* _ENTRIES SUPPLIED_:
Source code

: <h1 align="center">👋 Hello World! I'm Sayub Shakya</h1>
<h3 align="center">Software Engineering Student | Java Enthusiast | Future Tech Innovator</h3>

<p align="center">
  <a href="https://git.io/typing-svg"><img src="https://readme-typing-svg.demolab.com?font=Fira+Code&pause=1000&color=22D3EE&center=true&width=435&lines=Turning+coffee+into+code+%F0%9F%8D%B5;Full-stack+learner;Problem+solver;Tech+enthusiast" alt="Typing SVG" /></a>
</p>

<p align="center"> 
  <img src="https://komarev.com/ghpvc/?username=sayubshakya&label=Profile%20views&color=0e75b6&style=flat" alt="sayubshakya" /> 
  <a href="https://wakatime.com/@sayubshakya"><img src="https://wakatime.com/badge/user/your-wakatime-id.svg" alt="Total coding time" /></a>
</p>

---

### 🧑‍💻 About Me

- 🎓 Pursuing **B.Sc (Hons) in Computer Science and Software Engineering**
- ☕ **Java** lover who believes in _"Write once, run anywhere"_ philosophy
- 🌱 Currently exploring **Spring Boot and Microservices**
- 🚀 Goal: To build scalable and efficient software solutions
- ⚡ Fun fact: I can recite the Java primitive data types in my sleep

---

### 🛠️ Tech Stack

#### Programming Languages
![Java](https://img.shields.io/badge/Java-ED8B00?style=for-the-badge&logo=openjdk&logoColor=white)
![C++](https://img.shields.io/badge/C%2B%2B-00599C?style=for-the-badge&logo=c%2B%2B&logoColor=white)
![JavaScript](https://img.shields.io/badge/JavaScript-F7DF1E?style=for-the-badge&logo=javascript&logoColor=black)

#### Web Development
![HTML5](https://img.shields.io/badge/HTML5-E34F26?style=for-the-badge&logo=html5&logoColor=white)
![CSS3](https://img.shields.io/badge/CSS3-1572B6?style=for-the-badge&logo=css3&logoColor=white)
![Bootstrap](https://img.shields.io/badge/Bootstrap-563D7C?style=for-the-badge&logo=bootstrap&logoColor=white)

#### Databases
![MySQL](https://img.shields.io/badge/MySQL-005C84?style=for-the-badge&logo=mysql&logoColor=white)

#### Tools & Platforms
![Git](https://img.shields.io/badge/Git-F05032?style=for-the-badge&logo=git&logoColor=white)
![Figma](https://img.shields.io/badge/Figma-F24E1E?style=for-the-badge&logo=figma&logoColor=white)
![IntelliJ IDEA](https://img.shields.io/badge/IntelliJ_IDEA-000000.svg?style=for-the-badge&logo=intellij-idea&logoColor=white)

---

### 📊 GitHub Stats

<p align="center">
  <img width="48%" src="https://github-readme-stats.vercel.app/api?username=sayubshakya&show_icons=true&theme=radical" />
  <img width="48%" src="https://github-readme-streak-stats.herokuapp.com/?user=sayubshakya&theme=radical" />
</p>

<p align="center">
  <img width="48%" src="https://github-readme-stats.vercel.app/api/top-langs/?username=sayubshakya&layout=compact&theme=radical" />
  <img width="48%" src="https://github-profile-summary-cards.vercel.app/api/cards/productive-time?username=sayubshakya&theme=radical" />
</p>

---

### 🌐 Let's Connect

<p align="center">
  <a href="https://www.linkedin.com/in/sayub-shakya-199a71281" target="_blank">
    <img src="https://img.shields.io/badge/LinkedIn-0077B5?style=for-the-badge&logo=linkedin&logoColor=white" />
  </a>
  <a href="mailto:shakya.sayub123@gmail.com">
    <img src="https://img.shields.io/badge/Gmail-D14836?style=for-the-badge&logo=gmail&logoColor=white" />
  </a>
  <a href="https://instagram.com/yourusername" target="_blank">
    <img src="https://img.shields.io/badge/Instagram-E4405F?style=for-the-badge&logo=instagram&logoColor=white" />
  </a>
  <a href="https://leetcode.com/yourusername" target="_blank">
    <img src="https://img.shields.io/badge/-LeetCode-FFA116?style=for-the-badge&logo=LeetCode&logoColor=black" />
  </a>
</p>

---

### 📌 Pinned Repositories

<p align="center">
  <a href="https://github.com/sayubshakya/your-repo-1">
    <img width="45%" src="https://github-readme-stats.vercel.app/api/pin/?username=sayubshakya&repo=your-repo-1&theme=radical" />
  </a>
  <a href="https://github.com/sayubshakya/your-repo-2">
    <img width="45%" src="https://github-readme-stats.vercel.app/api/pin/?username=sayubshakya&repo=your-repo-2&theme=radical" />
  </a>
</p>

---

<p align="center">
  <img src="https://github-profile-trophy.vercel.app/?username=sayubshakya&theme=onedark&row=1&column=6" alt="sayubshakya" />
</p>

* _HOW TO COMPLETE THIS TASK_: In the entries above, count each line holding "sayubshakya" and report the total and nothing more.

* _RESULT OF THE EXERCISE_: 11